At least 11 people were killed and nine others were injured after a traffic collision in north China's Hebei province, the official news agency Xinhua reported on Saturday. The crash involved a bus, carrying 19 people, and a lorry on a national highway in the city of Zhangjiakou.
The agency cited a city government official as saying that one of the injured is still in a serious condition. Reports said that the drivers of both the vehicles are being treated in hospital under police custody. Investigations are going on to find the exact cause of the accident.
Deadly road accidents are quite common in China as the traffic regulations are often flouted or go unenforced by police. The authorities said in December that there were more than 180,000 traffic accidents and 58,000 deaths in China 2015.
The country's frequently overcrowded long-distance buses are particularly prone to high fatalities. In March, 10 people were killed and 38 others were injured when a bus collided with a cement truck in the southwestern province of Yunnan.

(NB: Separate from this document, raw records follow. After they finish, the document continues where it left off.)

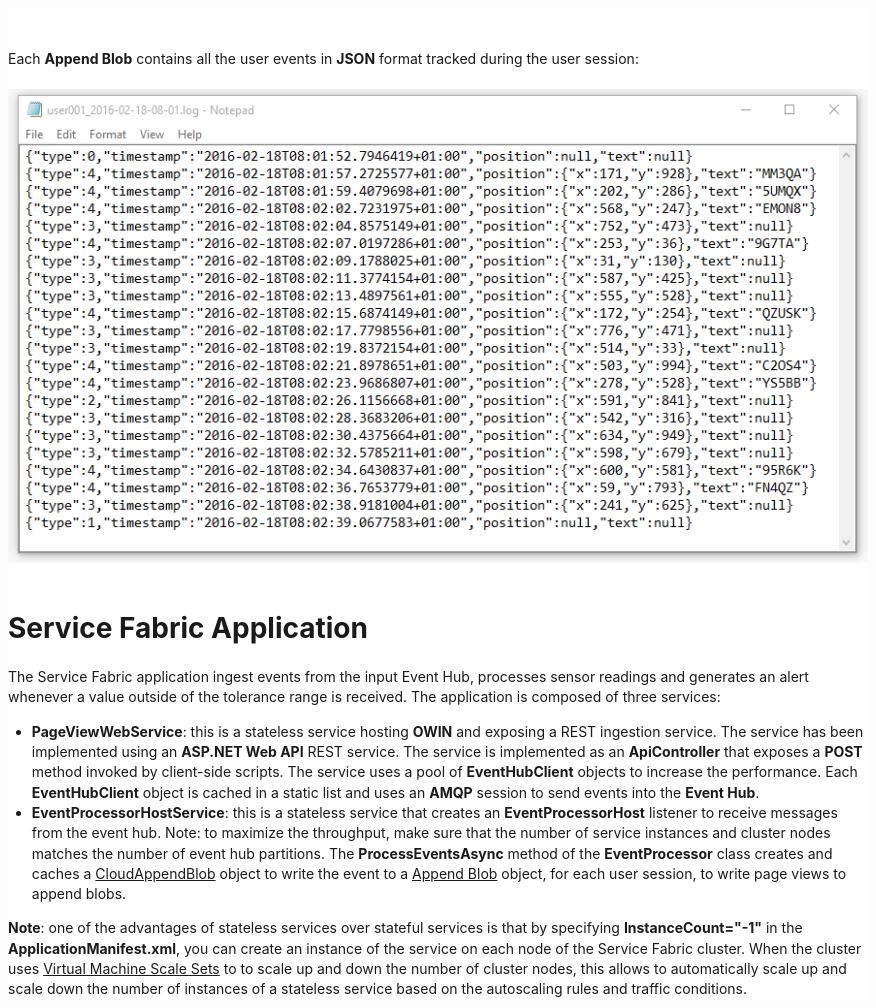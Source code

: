 <br/><br/>Each **Append Blob** contains all the user events in **JSON** format tracked during the user session: <br/><br/>
![alt tag](https://raw.githubusercontent.com/azure-cat-emea/servicefabricclickanalytics/master/Images/BlobContent.png)
<br/>

# Service Fabric Application #
The Service Fabric application ingest events from the input Event Hub, processes sensor readings and generates an alert whenever a value outside of the tolerance range is received. The application is composed of three services:

- **PageViewWebService**: this is a stateless service hosting **OWIN** and exposing a REST ingestion service. The service has been implemented using an **ASP.NET Web API** REST service. The service is implemented as an **ApiController** that exposes a **POST** method invoked by client-side scripts. The service uses a pool of **EventHubClient** objects to increase the performance. Each **EventHubClient** object is cached in a static list and uses an **AMQP** session to send events into the **Event Hub**.
- **EventProcessorHostService**: this is a stateless service that creates an **EventProcessorHost** listener to receive messages from the event hub. Note: to maximize the throughput, make sure that the number of service instances and cluster nodes matches the number of event hub partitions. The **ProcessEventsAsync** method of the **EventProcessor** class creates and caches a [CloudAppendBlob](https://msdn.microsoft.com/en-us/library/microsoft.windowsazure.storage.blob.cloudappendblob.aspx) object to write the event to a [Append Blob](https://azure.microsoft.com/en-us/documentation/articles/storage-dotnet-how-to-use-blobs/) object, for each user session, to write page views to append blobs.

**Note**: one of the advantages of stateless services over stateful services is that by specifying **InstanceCount="-1"** in the **ApplicationManifest.xml**, you can create an instance of the service on each node of the Service Fabric cluster. When the cluster uses [Virtual Machine Scale Sets](https://azure.microsoft.com/en-gb/documentation/articles/virtual-machines-vmss-overview/) to to scale up and down the number of cluster nodes, this allows to automatically scale up and scale down the number of instances of a stateless service based on the autoscaling rules and traffic conditions.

In May, 11 young South Korean and Chinese children were among 13 people killed when a school bus burst into flames in a tunnel in Shandong province. Authorities later accused the driver, who died, of intentionally setting the bus on fire.
Another accident took place in December after a minibus plunged into a lake in the central city of Wuhan killing at least 18 people. Last November, a pile-up on an expressway in the northern province of Shanxi killed 17 people and damaged 56 vehicles.